▶ How to complete this task
From the data below, retype exactly the lines starting with the one that contains "O quinto discute-se" and ending with the one that contains "1. — Pois, diz", both included.
=== Begin Enclosure ===
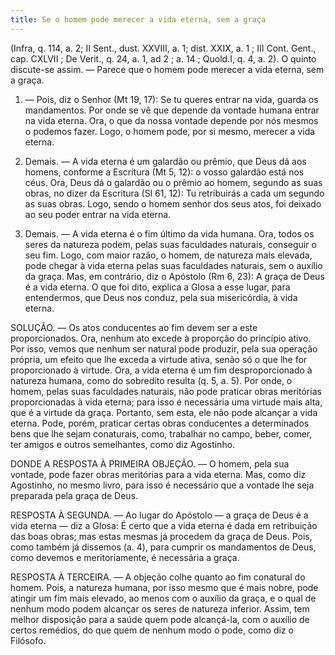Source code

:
 ```yaml
---
title: Se o homem pode merecer a vida eterna, sem a graça
---
```


(Infra, q. 114, a. 2; II Sent., dust. XXVIII, a. 1; dist. XXIX, a. 1 ; III Cont. Gent., cap. CXLVII ; De Verit., q. 24, a. 1, ad 2 ; a. 14 ; Quold.I, q. 4, a. 2).
  O quinto discute-se assim. — Parece que o homem pode merecer a vida eterna, sem a graça.  

1. — Pois, diz o Senhor (Mt 19, 17): Se tu queres entrar na vida, guarda os mandamentos. Por onde se vê que depende da vontade humana entrar na vida eterna. Ora, o que da nossa vontade depende por nós mesmos o podemos fazer. Logo, o homem pode, por si mesmo, merecer a vida eterna.  

2. Demais. — A vida eterna é um galardão ou prêmio, que Deus dá aos homens, conforme a Escritura (Mt 5, 12): o vosso galardão está nos céus. Ora, Deus dá o galardão ou o prêmio ao homem, segundo as suas obras, no dizer da Escritura (Sl 61, 12): Tu retribuirás a cada um segundo as suas obras. Logo, sendo o homem senhor dos seus atos, foi deixado ao seu poder entrar na vida eterna.  

3. Demais. — A vida eterna é o fim último da vida humana. Ora, todos os seres da natureza podem, pelas suas faculdades naturais, conseguir o seu fim. Logo, com maior razão, o homem, de natureza mais elevada, pode chegar à vida eterna pelas suas faculdades naturais, sem o auxílio da graça.  Mas, em contrário, diz o Apóstolo (Rm 6, 23): A graça de Deus é a vida eterna. O que foi dito, explica a Glosa a esse lugar, para entendermos, que Deus nos conduz, pela sua misericórdia, à vida eterna.  

SOLUÇÃO. — Os atos conducentes ao fim devem ser a este proporcionados. Ora, nenhum ato excede à proporção do princípio ativo. Por isso, vemos que nenhum ser natural pode produzir, pela sua operação própria, um efeito que lhe exceda a virtude ativa, senão só o que lhe for proporcionado à virtude. Ora, a vida eterna é um fim desproporcionado à natureza humana, como do sobredito resulta (q. 5, a. 5). Por onde, o homem, pelas suas faculdades naturais, não pode praticar obras meritórias proporcionadas à vida eterna; para isso é necessária uma virtude mais alta, que é a virtude da graça. Portanto, sem esta, ele não pode alcançar a vida eterna. Pode, porém, praticar certas obras conducentes a determinados bens que lhe sejam conaturais, como, trabalhar no campo, beber, comer, ter amigos e outros semelhantes, como diz Agostinho.  

DONDE A RESPOSTA À PRIMEIRA OBJEÇÃO. — O homem, pela sua vontade, pode fazer obras meritórias para a vida eterna. Mas, como diz Agostinho, no mesmo livro, para isso é necessário que a vontade lhe seja preparada pela graça de Deus. 

RESPOSTA À SEGUNDA. — Ao lugar do Apóstolo — a graça de Deus é a vida eterna — diz a Glosa: É certo que a vida eterna é dada em retribuição das boas obras; mas estas mesmas já procedem da graça de Deus. Pois, como também já dissemos (a. 4), para cumprir os mandamentos de Deus, como devemos e meritoriamente, é necessária a graça.  

RESPOSTA À TERCEIRA. — A objeção colhe quanto ao fim conatural do homem. Pois, a natureza humana, por isso mesmo que é mais nobre, pode atingir um fim mais elevado, ao menos com o auxílio da graça, e o qual de nenhum modo podem alcançar os seres de natureza inferior. Assim, tem melhor disposição para a saúde quem pode alcançá-la, com o auxílio de certos remédios, do que quem de nenhum modo o pode, como diz o Filósofo.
=== End Enclosure ===
▶ Solution for this problem
  O quinto discute-se assim. — Parece que o homem pode merecer a vida eterna, sem a graça.  

1. — Pois, diz o Senhor (Mt 19, 17): Se tu queres entrar na vida, guarda os mandamentos. Por onde se vê que depende da vontade humana entrar na vida eterna. Ora, o que da nossa vontade depende por nós mesmos o podemos fazer. Logo, o homem pode, por si mesmo, merecer a vida eterna.  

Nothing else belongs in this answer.